Here are the other key developments from the last few hours:

  • Britain will send another 1,000 ventilators to India, the government announced on Sunday, stepping up its support as India’s healthcare system struggles to cope with the surge of positive Covid-19 cases.
  • Saudi Arabia to open land, sea, and air borders as of 17 May, the interior minister announces on Twitter.
  • Oman to ban the movement of people and vehicles from 7 pm to 4 am from May 8 to May 15, the state news agency said.
  • South Africa to get the first delivery of its 4.5 million Pfizer coronavirus vaccines as the country begins to increase its vaccination efforts.
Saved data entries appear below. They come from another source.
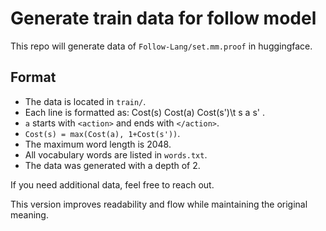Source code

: # Generate train data for follow model

This repo will generate data of `Follow-Lang/set.mm.proof` in huggingface.

## Format

- The data is located in `train/`.
- Each line is formatted as: Cost(s) Cost(a) Cost(s')\t s a s' .
- `a` starts with `<action>` and ends with `</action>`.
- `Cost(s) = max(Cost(a), 1+Cost(s'))`.
- The maximum word length is 2048.
- All vocabulary words are listed in `words.txt`.
- The data was generated with a depth of 2.

If you need additional data, feel free to reach out.

This version improves readability and flow while maintaining the original meaning.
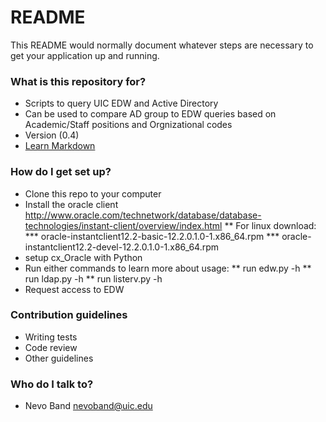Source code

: # README #

This README would normally document whatever steps are necessary to get your application up and running.

### What is this repository for? ###

* Scripts to query UIC EDW and Active Directory
* Can be used to compare AD group to EDW queries based on Academic/Staff positions and Orgnizational codes
* Version (0.4)
* [Learn Markdown](https://bitbucket.org/tutorials/markdowndemo)

### How do I get set up? ###

* Clone this repo to your computer
* Install the oracle client http://www.oracle.com/technetwork/database/database-technologies/instant-client/overview/index.html
** For linux download:
*** oracle-instantclient12.2-basic-12.2.0.1.0-1.x86_64.rpm
*** oracle-instantclient12.2-devel-12.2.0.1.0-1.x86_64.rpm 
* setup cx_Oracle with Python
* Run either commands to learn more about usage:
** run edw.py -h
** run ldap.py -h
** run listerv.py -h
* Request access to EDW

### Contribution guidelines ###

* Writing tests
* Code review
* Other guidelines

### Who do I talk to? ###

* Nevo Band nevoband@uic.edu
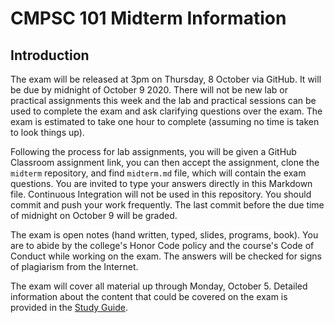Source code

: # CMPSC 101 Midterm Information

## Introduction

The exam will be released at 3pm on Thursday, 8 October via GitHub. It will be due by midnight of October 9 2020\. There will not be new lab or practical assignments this week and the lab and practical sessions can be used to complete the exam and ask clarifying questions over the exam. The exam is estimated to take one hour to complete (assuming no time is taken to look things up). 

Following the process for lab assignments, you will be given a GitHub Classroom assignment link, you can then accept the assignment, clone the `midterm` repository, and find `midterm.md` file, which will contain the exam questions. You are invited to type your answers directly in this Markdown file. Continuous Integration will not be used in this repository. You should commit and push your work frequently. The last commit before the due time of midnight on October 9 will be graded.

The exam is open notes (hand written, typed, slides, programs, book). You are to abide by the college's Honor Code policy and the course's Code of Conduct while working on the exam. The answers will be checked for signs of plagiarism from the Internet.

The exam will cover all material up through Monday, October 5. Detailed information about the content that could be covered on the exam is provided in the [Study Guide](studyguide_exam01.pdf).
  • The English city of Liverpool hosted a one-off music festival to test whether significant events spread Covid-19. Nearly 5,000 people took off their masks and ditched social distancing rules in the name of science and music.
  • A maximum of 1,000 fans will be allowed on-court at Roland Garros this year, with capacity capped at 35%.
  • India recorded a number of deaths on Sunday. New coronavirus cases fell slightly on Sunday but deaths due to the infection jumped by a record 3,689, with one more state going into lockdown as the nation’s healthcare system struggles to cope with a massive caseload.
  • Secondary school pupils in England will be offered Covid-19 vaccinations from September under plans being developed by the NHS, according to The Sunday Times. It reports that “core planning scenario” documents compiled by NHS officials include the offer of a single dose of the Pfizer jab to children aged 12 and over when the new school year starts.
  • A major new pilot scheme could see the end of people in England having to self-isolate if they have been in contact with someone who has Covid. The government-backed research will trial giving people daily lateral flow tests for seven days instead of asking people quarantine for 10 days.
  • Foreign Secretary Dominic Raab has urged the British public to keep their resolve for the “last lap” of the fight against coronavirus, saying there is only “a little bit more time” until all legal restrictions on social interaction are removed.
  • Campaigners call for urgent action to prevent oxygen shortage in Covid-hit countries. They warn that scenes in India of families desperately searching for oxygen for critically ill Covid patients will be repeated in Bangladesh, Ethiopia and other countries in Africa and around the world unless a significant international effort is made to ensure all countries have good oxygen supplies.
  • A total of 41,730,517 Covid-19 vaccinations took place in England between December 8 and May 1, according to NHS England data, including first and second doses, which is a rise of 452,789 on the previous day.